EXERCISE PROMPT: Look at the data below and print exactly the lines from its first line through the line with "http://www.eclipse.org/legal/epl-2.0."; the pictures stay out of the copy.

(EXTRACTED DATA)

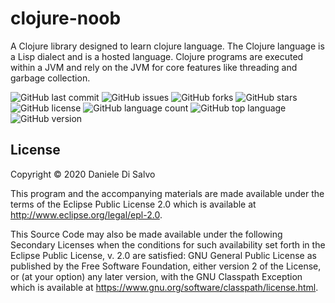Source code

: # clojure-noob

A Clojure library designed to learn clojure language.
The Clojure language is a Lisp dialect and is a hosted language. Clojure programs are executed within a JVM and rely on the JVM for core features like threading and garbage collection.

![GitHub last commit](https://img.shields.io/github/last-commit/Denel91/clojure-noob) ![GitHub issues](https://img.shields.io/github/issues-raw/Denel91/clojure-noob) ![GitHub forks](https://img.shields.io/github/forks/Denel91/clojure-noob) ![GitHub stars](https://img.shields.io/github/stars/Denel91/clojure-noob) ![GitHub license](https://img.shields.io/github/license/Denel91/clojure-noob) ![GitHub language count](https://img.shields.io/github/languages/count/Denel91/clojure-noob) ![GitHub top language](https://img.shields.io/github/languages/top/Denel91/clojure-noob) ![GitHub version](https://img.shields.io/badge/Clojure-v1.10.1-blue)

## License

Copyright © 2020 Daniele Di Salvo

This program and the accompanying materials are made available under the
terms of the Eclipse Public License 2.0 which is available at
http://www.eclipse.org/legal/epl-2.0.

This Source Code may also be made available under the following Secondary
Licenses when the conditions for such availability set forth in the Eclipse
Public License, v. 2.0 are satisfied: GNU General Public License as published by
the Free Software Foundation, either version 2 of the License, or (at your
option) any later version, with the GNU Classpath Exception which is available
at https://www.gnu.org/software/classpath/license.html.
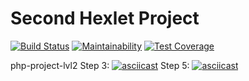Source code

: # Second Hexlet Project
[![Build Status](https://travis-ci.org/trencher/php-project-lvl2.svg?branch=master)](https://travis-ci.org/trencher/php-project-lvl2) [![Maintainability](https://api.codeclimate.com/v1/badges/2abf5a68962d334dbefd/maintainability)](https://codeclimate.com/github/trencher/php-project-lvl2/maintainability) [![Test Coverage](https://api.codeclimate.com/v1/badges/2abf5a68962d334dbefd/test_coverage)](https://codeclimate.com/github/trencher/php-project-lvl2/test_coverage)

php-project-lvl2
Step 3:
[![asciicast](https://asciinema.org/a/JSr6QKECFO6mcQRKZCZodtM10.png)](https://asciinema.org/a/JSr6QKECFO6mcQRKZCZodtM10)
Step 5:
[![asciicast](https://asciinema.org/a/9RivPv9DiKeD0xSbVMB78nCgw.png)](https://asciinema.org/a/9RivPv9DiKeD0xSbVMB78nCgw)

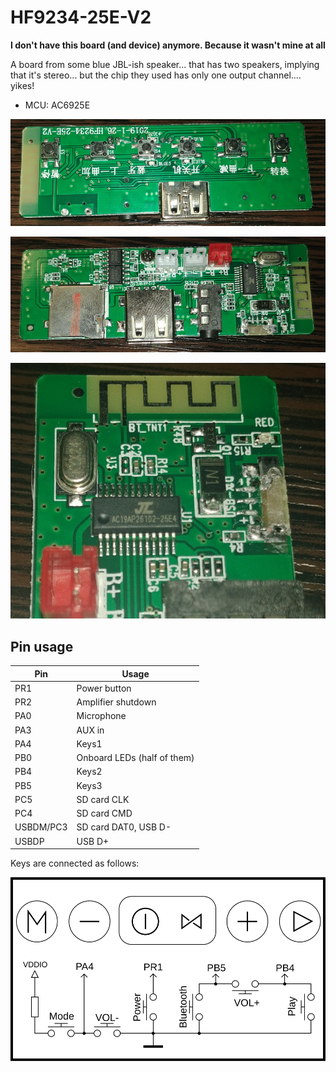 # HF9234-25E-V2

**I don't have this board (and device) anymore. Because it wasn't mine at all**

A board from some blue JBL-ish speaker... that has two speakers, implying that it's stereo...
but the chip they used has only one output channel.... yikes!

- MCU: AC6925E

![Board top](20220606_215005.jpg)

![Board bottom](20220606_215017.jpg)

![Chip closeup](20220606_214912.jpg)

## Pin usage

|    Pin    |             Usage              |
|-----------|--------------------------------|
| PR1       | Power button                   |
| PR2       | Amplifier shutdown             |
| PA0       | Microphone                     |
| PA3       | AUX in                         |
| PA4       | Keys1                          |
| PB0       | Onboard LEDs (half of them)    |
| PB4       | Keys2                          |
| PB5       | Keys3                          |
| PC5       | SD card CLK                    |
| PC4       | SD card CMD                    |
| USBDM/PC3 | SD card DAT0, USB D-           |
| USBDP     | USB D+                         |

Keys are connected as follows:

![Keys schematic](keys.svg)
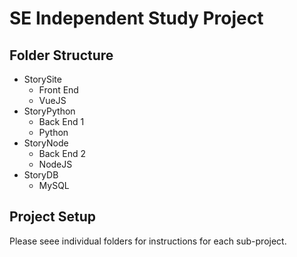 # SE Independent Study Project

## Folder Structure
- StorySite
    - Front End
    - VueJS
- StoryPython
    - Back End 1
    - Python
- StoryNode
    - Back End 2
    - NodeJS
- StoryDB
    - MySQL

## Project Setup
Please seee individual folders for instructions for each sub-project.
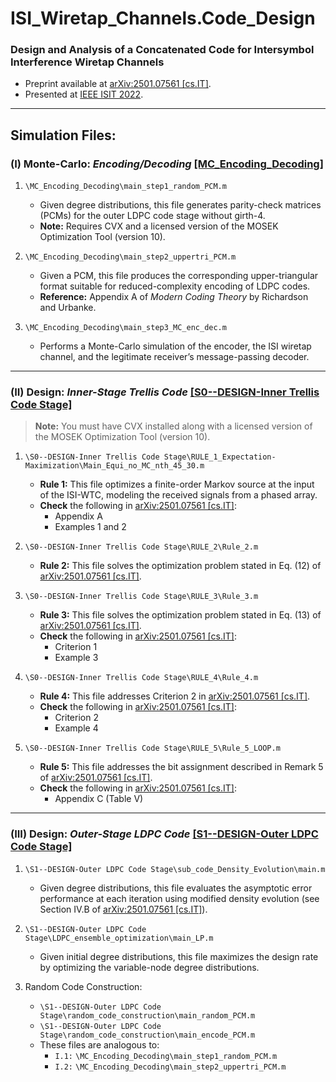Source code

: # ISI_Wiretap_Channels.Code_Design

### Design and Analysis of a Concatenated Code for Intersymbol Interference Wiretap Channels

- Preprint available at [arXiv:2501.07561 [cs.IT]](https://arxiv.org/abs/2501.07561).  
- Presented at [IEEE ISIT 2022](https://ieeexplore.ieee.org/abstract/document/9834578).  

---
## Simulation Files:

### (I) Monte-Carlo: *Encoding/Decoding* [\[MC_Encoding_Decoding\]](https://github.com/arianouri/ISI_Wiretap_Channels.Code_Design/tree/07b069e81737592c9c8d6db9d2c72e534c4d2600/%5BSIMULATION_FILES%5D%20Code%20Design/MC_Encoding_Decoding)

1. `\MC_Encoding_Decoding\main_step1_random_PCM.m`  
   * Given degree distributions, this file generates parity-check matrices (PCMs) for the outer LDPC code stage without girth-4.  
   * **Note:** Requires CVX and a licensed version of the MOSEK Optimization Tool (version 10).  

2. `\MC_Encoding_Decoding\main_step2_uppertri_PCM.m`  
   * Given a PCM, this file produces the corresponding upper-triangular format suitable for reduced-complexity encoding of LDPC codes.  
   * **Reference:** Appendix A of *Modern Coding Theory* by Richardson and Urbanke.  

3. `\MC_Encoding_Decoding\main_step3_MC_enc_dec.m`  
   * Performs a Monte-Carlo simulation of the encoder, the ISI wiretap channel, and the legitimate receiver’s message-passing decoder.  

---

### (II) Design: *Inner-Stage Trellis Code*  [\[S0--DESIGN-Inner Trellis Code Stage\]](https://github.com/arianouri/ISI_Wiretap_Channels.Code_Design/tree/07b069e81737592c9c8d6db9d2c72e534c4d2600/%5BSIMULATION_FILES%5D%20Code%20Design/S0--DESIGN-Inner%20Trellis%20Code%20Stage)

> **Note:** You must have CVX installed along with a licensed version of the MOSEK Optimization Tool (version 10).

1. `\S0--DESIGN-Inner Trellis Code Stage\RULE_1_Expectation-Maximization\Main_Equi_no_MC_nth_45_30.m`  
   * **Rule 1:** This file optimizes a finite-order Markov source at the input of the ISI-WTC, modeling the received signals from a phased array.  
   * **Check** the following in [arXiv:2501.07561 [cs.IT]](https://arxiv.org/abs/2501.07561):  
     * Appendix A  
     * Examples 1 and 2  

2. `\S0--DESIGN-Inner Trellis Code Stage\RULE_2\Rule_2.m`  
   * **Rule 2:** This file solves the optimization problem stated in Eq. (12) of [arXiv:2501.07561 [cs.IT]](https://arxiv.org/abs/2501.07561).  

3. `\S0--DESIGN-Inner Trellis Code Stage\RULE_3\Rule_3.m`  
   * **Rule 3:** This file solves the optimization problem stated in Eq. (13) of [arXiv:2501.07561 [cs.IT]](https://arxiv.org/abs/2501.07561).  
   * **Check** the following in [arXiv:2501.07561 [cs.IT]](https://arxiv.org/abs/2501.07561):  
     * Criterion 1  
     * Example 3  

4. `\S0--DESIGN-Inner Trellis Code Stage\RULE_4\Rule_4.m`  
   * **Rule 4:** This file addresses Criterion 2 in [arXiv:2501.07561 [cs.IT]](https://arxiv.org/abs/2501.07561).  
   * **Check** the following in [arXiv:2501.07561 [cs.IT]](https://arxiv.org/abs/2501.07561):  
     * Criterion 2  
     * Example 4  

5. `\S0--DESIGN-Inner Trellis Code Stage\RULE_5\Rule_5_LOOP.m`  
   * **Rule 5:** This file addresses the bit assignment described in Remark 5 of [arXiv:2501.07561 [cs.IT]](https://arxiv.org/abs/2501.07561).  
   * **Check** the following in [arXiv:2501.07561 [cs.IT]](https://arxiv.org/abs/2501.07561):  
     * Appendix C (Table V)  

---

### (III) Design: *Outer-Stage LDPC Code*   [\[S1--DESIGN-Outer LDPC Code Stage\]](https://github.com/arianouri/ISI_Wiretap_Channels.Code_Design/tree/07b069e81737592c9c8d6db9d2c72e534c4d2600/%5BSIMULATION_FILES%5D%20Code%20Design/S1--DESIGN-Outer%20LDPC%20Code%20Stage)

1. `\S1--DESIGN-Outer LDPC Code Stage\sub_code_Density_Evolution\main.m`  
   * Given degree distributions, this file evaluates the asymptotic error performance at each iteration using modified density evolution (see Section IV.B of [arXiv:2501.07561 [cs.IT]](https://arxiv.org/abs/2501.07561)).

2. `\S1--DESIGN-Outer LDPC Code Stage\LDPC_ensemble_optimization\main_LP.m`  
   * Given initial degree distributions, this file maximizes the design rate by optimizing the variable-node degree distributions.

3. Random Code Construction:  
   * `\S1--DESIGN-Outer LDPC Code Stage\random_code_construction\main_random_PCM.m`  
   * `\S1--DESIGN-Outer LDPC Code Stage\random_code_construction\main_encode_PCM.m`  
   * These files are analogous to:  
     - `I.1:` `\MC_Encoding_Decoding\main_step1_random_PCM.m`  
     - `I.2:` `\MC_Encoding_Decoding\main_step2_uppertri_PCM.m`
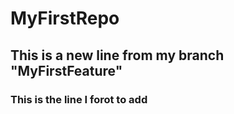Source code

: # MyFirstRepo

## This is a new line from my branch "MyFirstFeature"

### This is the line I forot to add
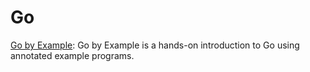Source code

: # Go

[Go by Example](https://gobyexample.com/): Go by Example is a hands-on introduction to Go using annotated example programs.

(End EXTRACTED DATA)

SOLUTION TO THE EXERCISE:
Source code

: # clojure-noob

A Clojure library designed to learn clojure language.
The Clojure language is a Lisp dialect and is a hosted language. Clojure programs are executed within a JVM and rely on the JVM for core features like threading and garbage collection.

![GitHub last commit](https://img.shields.io/github/last-commit/Denel91/clojure-noob) ![GitHub issues](https://img.shields.io/github/issues-raw/Denel91/clojure-noob) ![GitHub forks](https://img.shields.io/github/forks/Denel91/clojure-noob) ![GitHub stars](https://img.shields.io/github/stars/Denel91/clojure-noob) ![GitHub license](https://img.shields.io/github/license/Denel91/clojure-noob) ![GitHub language count](https://img.shields.io/github/languages/count/Denel91/clojure-noob) ![GitHub top language](https://img.shields.io/github/languages/top/Denel91/clojure-noob) ![GitHub version](https://img.shields.io/badge/Clojure-v1.10.1-blue)

## License

Copyright © 2020 Daniele Di Salvo

This program and the accompanying materials are made available under the
terms of the Eclipse Public License 2.0 which is available at
http://www.eclipse.org/legal/epl-2.0.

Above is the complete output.